モンスターを除くメンバーが全員ユーノの拘束魔法の餌食となっていた。

 

「β時代、このユーノは初見殺しと呼ばれていたからな、むしろ初見で10分は持ちこたえた方だ

 ぞ。」

「そういう事は、戦う前に教えて欲しかったよ!」

「言う前にアリサが止めたんだから仕方がないだろ。」

「私の所為じゃないわよ!」

 

 拘束されながらも、このような会話が成り立つなら大丈夫だな。

 

 しかし、年頃の複数の女の子が、見た目ショタの青年に鎖で縛られている画というのは、情操教

育上良くないよな。

 普段は意識しない様にしている部位も色々と強調されているし、完全にボディラインが露わにな

ってる。

 

 ユーノ本人がこの場面をみたら赤面して攻撃の手を緩めるだろうが、残念ながらコピー体である

ユーノは感情がないのか、この間も手を緩めることなく拘束魔法を設置したり、状態異常を発生さ

せる魔法攻撃をしている。

 

「でも、天使の聖域だけだと、お姉ちゃん達の状態異常発生率を100%防げるわけじゃないから

 早く助けた方がいいです。」

「知佳の..言う通り。助けを..求められた以上..早い所、救出した方が..良いと思います。」

「くぅ!」

 

「そうだな。それじゃあ、早い所ユーノを倒すとするか。」

 

「さきに、おねえさまたちをたすけるのではないのですか?」

「流石にこれだけの人数を救出しようと思ったら、途中で俺達も捕まる可能性があるからな。」

 

「私達はともかく、お兄様が捕まるとは思えないよ?」

「ありがとう。でも、万が一という事もあるからな。それにユーノを倒せば拘束魔法も消失するか

 ら、単純にユーノを倒した方が楽なんだ。」

 

「そういう事..であれば、最初から..全力で..いきましょう。
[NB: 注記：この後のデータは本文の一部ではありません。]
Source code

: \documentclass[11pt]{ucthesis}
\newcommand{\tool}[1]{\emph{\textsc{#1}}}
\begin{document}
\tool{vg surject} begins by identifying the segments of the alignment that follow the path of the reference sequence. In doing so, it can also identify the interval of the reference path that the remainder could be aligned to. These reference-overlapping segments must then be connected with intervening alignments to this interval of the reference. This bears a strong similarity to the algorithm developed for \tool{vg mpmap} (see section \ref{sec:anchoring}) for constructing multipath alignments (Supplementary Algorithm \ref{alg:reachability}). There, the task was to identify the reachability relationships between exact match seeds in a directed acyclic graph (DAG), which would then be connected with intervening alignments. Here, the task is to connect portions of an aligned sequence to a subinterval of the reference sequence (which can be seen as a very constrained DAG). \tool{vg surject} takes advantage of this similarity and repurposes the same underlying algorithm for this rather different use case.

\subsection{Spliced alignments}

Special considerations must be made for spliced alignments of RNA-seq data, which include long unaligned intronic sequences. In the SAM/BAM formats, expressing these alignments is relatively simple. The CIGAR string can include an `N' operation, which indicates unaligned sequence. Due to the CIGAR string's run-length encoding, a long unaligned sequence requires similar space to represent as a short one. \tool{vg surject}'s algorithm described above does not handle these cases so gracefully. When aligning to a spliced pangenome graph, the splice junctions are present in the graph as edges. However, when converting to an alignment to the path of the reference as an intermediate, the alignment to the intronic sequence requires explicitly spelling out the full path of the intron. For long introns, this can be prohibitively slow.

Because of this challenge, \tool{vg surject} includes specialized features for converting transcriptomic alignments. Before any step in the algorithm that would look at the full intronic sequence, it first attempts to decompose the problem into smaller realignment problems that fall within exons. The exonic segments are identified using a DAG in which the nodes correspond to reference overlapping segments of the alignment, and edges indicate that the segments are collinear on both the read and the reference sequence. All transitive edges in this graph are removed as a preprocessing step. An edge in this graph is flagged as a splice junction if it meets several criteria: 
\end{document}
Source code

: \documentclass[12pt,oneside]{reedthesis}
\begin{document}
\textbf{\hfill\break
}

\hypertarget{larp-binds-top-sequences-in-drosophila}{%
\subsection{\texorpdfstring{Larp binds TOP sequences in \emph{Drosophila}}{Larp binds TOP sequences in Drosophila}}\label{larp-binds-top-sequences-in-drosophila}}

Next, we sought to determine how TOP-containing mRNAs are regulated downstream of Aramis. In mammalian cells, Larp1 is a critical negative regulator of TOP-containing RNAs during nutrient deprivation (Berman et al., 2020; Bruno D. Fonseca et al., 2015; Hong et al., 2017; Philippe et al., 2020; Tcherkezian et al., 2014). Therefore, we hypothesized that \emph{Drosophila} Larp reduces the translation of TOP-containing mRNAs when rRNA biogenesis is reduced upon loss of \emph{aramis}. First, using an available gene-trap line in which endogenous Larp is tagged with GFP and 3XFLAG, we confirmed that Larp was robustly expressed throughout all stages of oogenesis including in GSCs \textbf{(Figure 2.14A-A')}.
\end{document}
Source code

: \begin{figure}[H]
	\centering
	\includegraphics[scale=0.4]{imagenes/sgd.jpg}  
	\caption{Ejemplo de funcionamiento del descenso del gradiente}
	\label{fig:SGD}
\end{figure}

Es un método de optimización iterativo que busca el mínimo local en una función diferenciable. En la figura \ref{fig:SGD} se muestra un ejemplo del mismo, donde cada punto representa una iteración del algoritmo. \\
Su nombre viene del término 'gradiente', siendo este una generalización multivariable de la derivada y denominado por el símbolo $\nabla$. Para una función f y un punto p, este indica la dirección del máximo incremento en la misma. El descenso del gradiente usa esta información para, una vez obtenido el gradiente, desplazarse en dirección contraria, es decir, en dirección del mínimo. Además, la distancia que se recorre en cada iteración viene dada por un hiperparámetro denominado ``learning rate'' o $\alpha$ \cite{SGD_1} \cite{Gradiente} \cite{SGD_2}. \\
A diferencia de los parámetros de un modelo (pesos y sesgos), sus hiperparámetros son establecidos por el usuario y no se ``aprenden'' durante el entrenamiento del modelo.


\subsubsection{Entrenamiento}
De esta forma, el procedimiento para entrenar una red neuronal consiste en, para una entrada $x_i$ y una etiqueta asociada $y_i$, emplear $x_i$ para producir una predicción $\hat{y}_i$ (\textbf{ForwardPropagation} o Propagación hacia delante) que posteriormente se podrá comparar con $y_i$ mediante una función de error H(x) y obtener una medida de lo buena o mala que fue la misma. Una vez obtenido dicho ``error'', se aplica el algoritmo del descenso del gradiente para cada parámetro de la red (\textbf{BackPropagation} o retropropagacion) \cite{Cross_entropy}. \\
」

「くぅ!くおんも、ほんきでいくよ!」

 

 召喚モンスター達の意志も統一した所で、各々に指示を出した。

 

 最初に久遠が、部屋全体に魔法を乱れ撃ち、設置されている拘束魔法を誘発させる。

 次に、フィアッセと知佳は、俺・さくら・カンナの周囲に念動障壁を展開して、残っている拘束

魔法とユーノ自身が発動する魔法を防いでもらう。

 その間に、さくらは真祖化、カンナは竜化して俺と共にユーノを強襲する。